Getting on a game? Usually how interactive the channels are and I also like to see how the ‘jokes’ go. If I log on and everyone is glomping each other or making private jokes all the time on channel or seem overly touchy in text etc. I tend to pull back. That does NOT make it bad, it’s just not my happy place as I tend not to be that sort of player. I’m not likely to get on a game if I ask a question and get silence or get ignored as a ‘guest’.
Staying connected? Really and honestly, it’s my RL mental health. Games I am on and have been for years I’m almost an obligation when I’m not feeling it. New games? I don’t have that same obligation not to just disappear. I’m usually down to join things and seek most of it out, but other times I just don’t have the energy after RL to ‘start over’. It’s like wanting to switch a career. It is super exciting to think about but also kind of tiring to think about.

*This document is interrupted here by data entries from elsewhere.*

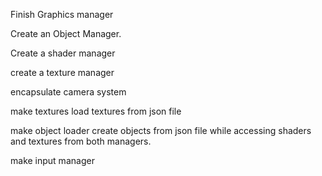 Finish Graphics manager

Create an Object Manager.

Create a shader manager

create a texture manager

encapsulate camera system

make textures load textures from json file

make object loader create objects from json file while accessing shaders and textures from both managers.

make input manager

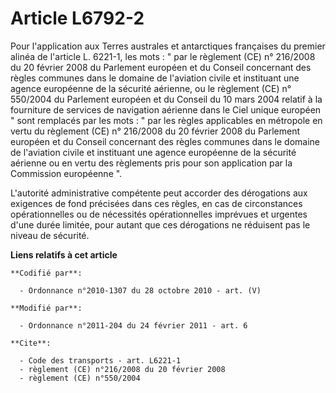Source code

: # Article L6792-2

Pour l'application aux Terres australes et antarctiques françaises du premier alinéa de l'article L. 6221-1, les mots : " par
le règlement (CE) n° 216/2008 du 20 février 2008 du Parlement européen et du Conseil concernant des règles communes dans le
domaine de l'aviation civile et instituant une agence européenne de la sécurité aérienne, ou le règlement (CE) n° 550/2004 du
Parlement européen et du Conseil du 10 mars 2004 relatif à la fourniture de services de navigation aérienne dans le Ciel
unique européen " sont remplacés par les mots : " par les règles applicables en métropole en vertu du règlement (CE) n°
216/2008 du 20 février 2008 du Parlement européen et du Conseil concernant des règles communes dans le domaine de l'aviation
civile et instituant une agence européenne de la sécurité aérienne ou en vertu des règlements pris pour son application par
la Commission européenne ".

L'autorité administrative compétente peut accorder des dérogations aux exigences de fond précisées dans ces règles, en cas de
circonstances opérationnelles ou de nécessités opérationnelles imprévues et urgentes d'une durée limitée, pour autant que ces
dérogations ne réduisent pas le niveau de sécurité.

**Liens relatifs à cet article**

	**Codifié par**:

	  - Ordonnance n°2010-1307 du 28 octobre 2010 - art. (V)

	**Modifié par**:

	  - Ordonnance n°2011-204 du 24 février 2011 - art. 6

	**Cite**:

	  - Code des transports - art. L6221-1
	  - règlement (CE) n°216/2008 du 20 février 2008
	  - règlement (CE) n°550/2004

It’s lately been hard enough for me to stay active on places I’m established let alone new ones after the serotonin stops for the ‘new thing’.
Also, as stated on forums, I’ve had some bad run-ins with bad actors that I did not see coming. So I’m a bit gunshy on new games when people come at me too soon, too friendly, too X because I have a silly fear that X bad actor has just figured out my tell already or something. I’m more likely to stay if people I trust to listen if I’m having a ‘need to check if they are sane people’ vibe or that I trust to speak for a game, etc.
Again, this is just ME. It might not be true for most.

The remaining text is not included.